Following a review of primary source documentation, the paucity of the era’s economic history, and historiography’s neglect of the countryside, this highly technical monograph proceeds to describe the Río de la Plata’s influence on Paraguay’s rural economy. Herken emphasizes the need to develop a solid base of historical material, a task he accomplishes admirably. He demonstrates the possibilities offered by existing documentation to conduct relatively sophisticated studies in his analysis of the 1890-1920 devaluation of Paraguayan currency, combining a simple regression analysis with monetarist inflation theory, for which he provides the necessary methodology and equations.

The author draws a clear relationship between Paraguay’s three major geographic sections and the overall economy of the Río de la Plata (i.e., the North’s yerba trade with Brazil, the Chaco’s tannin extract industry, and the South’s commerce with Argentina in agricultural products). In turn, he reviews the internal economic factors, including population, work force, and infrastructure, and concludes with an explanation of how Paraguay’s migratory agricultural structures were shaped by the requirements and opportunities provided by the greater regional economy.
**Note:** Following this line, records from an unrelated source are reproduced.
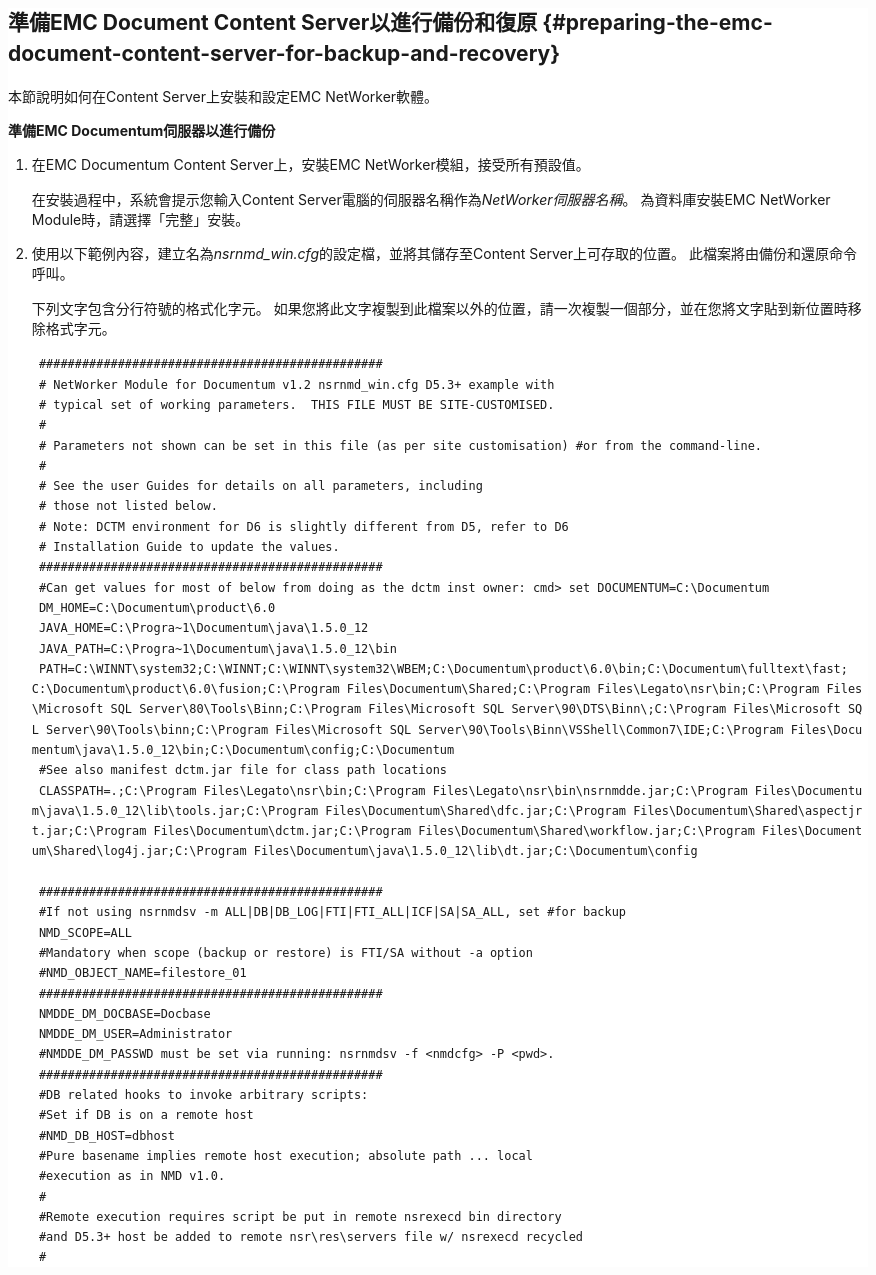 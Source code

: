 ## 準備EMC Document Content Server以進行備份和復原 {#preparing-the-emc-document-content-server-for-backup-and-recovery}

本節說明如何在Content Server上安裝和設定EMC NetWorker軟體。

**準備EMC Documentum伺服器以進行備份**

1. 在EMC Documentum Content Server上，安裝EMC NetWorker模組，接受所有預設值。

   在安裝過程中，系統會提示您輸入Content Server電腦的伺服器名稱作為&#x200B;*NetWorker伺服器名稱*。 為資料庫安裝EMC NetWorker Module時，請選擇「完整」安裝。

1. 使用以下範例內容，建立名為&#x200B;*nsrnmd_win.cfg*&#x200B;的設定檔，並將其儲存至Content Server上可存取的位置。 此檔案將由備份和還原命令呼叫。

   下列文字包含分行符號的格式化字元。 如果您將此文字複製到此檔案以外的位置，請一次複製一個部分，並在您將文字貼到新位置時移除格式字元。

   ```shell
    ################################################
    # NetWorker Module for Documentum v1.2 nsrnmd_win.cfg D5.3+ example with
    # typical set of working parameters.  THIS FILE MUST BE SITE-CUSTOMISED.
    #
    # Parameters not shown can be set in this file (as per site customisation) #or from the command-line.
    #
    # See the user Guides for details on all parameters, including
    # those not listed below.
    # Note: DCTM environment for D6 is slightly different from D5, refer to D6
    # Installation Guide to update the values.
    ################################################
    #Can get values for most of below from doing as the dctm inst owner: cmd> set DOCUMENTUM=C:\Documentum
    DM_HOME=C:\Documentum\product\6.0
    JAVA_HOME=C:\Progra~1\Documentum\java\1.5.0_12
    JAVA_PATH=C:\Progra~1\Documentum\java\1.5.0_12\bin
    PATH=C:\WINNT\system32;C:\WINNT;C:\WINNT\system32\WBEM;C:\Documentum\product\6.0\bin;C:\Documentum\fulltext\fast;C:\Documentum\product\6.0\fusion;C:\Program Files\Documentum\Shared;C:\Program Files\Legato\nsr\bin;C:\Program Files\Microsoft SQL Server\80\Tools\Binn;C:\Program Files\Microsoft SQL Server\90\DTS\Binn\;C:\Program Files\Microsoft SQL Server\90\Tools\binn;C:\Program Files\Microsoft SQL Server\90\Tools\Binn\VSShell\Common7\IDE;C:\Program Files\Documentum\java\1.5.0_12\bin;C:\Documentum\config;C:\Documentum
    #See also manifest dctm.jar file for class path locations
    CLASSPATH=.;C:\Program Files\Legato\nsr\bin;C:\Program Files\Legato\nsr\bin\nsrnmdde.jar;C:\Program Files\Documentum\java\1.5.0_12\lib\tools.jar;C:\Program Files\Documentum\Shared\dfc.jar;C:\Program Files\Documentum\Shared\aspectjrt.jar;C:\Program Files\Documentum\dctm.jar;C:\Program Files\Documentum\Shared\workflow.jar;C:\Program Files\Documentum\Shared\log4j.jar;C:\Program Files\Documentum\java\1.5.0_12\lib\dt.jar;C:\Documentum\config
   
    ################################################
    #If not using nsrnmdsv -m ALL|DB|DB_LOG|FTI|FTI_ALL|ICF|SA|SA_ALL, set #for backup
    NMD_SCOPE=ALL
    #Mandatory when scope (backup or restore) is FTI/SA without -a option
    #NMD_OBJECT_NAME=filestore_01
    ################################################
    NMDDE_DM_DOCBASE=Docbase
    NMDDE_DM_USER=Administrator
    #NMDDE_DM_PASSWD must be set via running: nsrnmdsv -f <nmdcfg> -P <pwd>.
    ################################################
    #DB related hooks to invoke arbitrary scripts:
    #Set if DB is on a remote host
    #NMD_DB_HOST=dbhost
    #Pure basename implies remote host execution; absolute path ... local
    #execution as in NMD v1.0.
    #
    #Remote execution requires script be put in remote nsrexecd bin directory
    #and D5.3+ host be added to remote nsr\res\servers file w/ nsrexecd recycled
    #
   ```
Although this work contains some fascinating contemporary accounts in the appendixes, its extremely narrow subject matter presented in tediously technical jargon reduces its primary value to just what the author claims: it is one piece in a shamefully incomplete historical puzzle. As such, its usefulness is largely limited to those few scholars working to compile other building blocks, so that eventually enough of the historical picture will be reconstructed to write a comprehensive social and economic history.